**TO DO**: Reproduce, with no edits, the line that contains "[Csatornaközi megosztás engedélyezése" and all the lines that follow it, ending with the last line of the records.

- - - - - - -

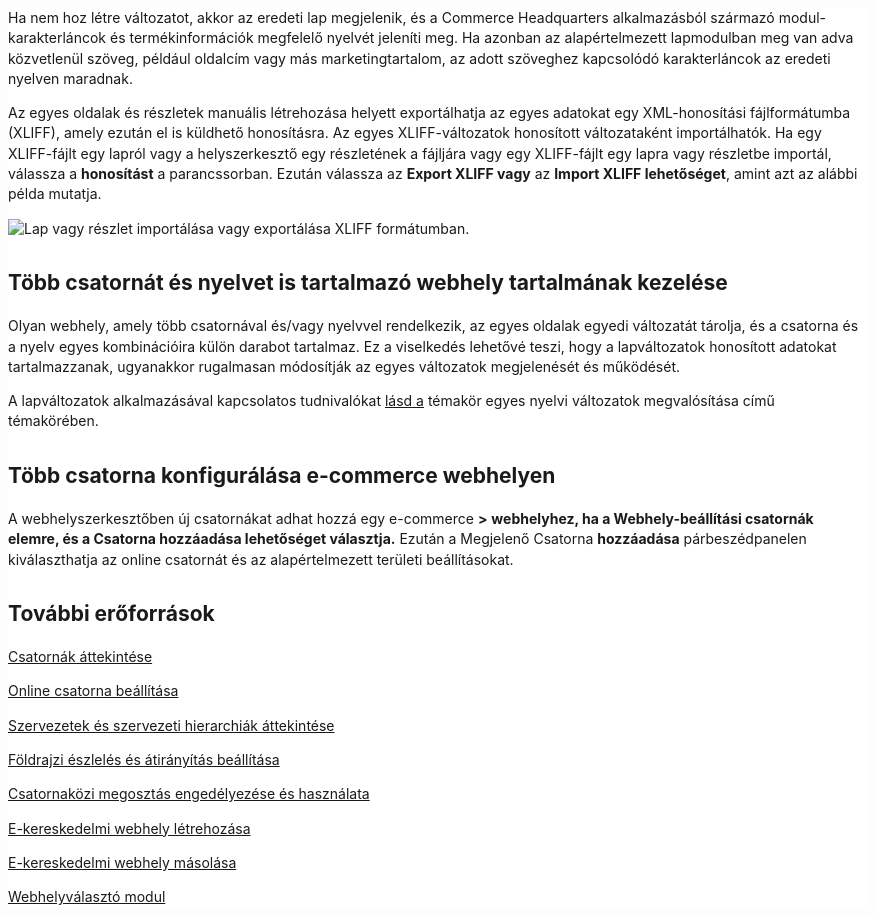 Ha nem hoz létre változatot, akkor az eredeti lap megjelenik, és a Commerce Headquarters alkalmazásból származó modul-karakterláncok és termékinformációk megfelelő nyelvét jeleníti meg. Ha azonban az alapértelmezett lapmodulban meg van adva közvetlenül szöveg, például oldalcím vagy más marketingtartalom, az adott szöveghez kapcsolódó karakterláncok az eredeti nyelven maradnak.

Az egyes oldalak és részletek manuális létrehozása helyett exportálhatja az egyes adatokat egy XML-honosítási fájlformátumba (XLIFF), amely ezután el is küldhető honosításra. Az egyes XLIFF-változatok honosított változataként importálhatók. Ha egy XLIFF-fájlt egy lapról vagy a helyszerkesztő egy részletének a fájljára vagy egy XLIFF-fájlt egy lapra vagy részletbe importál, válassza a **honosítást** a parancssorban. Ezután válassza az **Export XLIFF vagy** az **Import XLIFF lehetőséget**, amint azt az alábbi példa mutatja.

![Lap vagy részlet importálása vagy exportálása XLIFF formátumban.](media/channel-mapping-18.png)

## <a name="manage-site-content-that-has-multiple-channels-and-languages"></a>Több csatornát és nyelvet is tartalmazó webhely tartalmának kezelése

Olyan webhely, amely több csatornával és/vagy nyelvvel rendelkezik, az egyes oldalak egyedi változatát tárolja, és a csatorna és a nyelv egyes kombinációira külön darabot tartalmaz. Ez a viselkedés lehetővé teszi, hogy a lapváltozatok honosított adatokat tartalmazzanak, ugyanakkor rugalmasan módosítják az egyes változatok megjelenését és működését.

A lapváltozatok alkalmazásával kapcsolatos tudnivalókat [lásd a](#implement-page-variants-for-each-language) témakör egyes nyelvi változatok megvalósítása című témakörében.

## <a name="configure-multiple-channels-on-an-e-commerce-site"></a>Több csatorna konfigurálása e-commerce webhelyen

A webhelyszerkesztőben új csatornákat adhat hozzá egy e-commerce **\>** **webhelyhez, ha a Webhely-beállítási csatornák elemre, és a Csatorna hozzáadása lehetőséget választja.** Ezután a Megjelenő Csatorna **hozzáadása** párbeszédpanelen kiválaszthatja az online csatornát és az alapértelmezett területi beállításokat.

## <a name="additional-resources"></a>További erőforrások

[Csatornák áttekintése](channels-overview.md)

[Online csatorna beállítása](channel-setup-online.md)

[Szervezetek és szervezeti hierarchiák áttekintése](../fin-ops-core/fin-ops/organization-administration/organizations-organizational-hierarchies.md)

[Földrajzi észlelés és átirányítás beállítása](geo-detection-redirection.md)

[Csatornaközi megosztás engedélyezése és használata](cross-channel-sharing.md)

[E-kereskedelmi webhely létrehozása](create-ecommerce-site.md)

[E-kereskedelmi webhely másolása](copy-ecommerce-site.md)

[Webhelyválasztó modul](site-selector.md)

- - - - - - -

**SOLUTION TO THIS EXERCISE**:
[Csatornaközi megosztás engedélyezése és használata](cross-channel-sharing.md)

[E-kereskedelmi webhely létrehozása](create-ecommerce-site.md)

[E-kereskedelmi webhely másolása](copy-ecommerce-site.md)

[Webhelyválasztó modul](site-selector.md)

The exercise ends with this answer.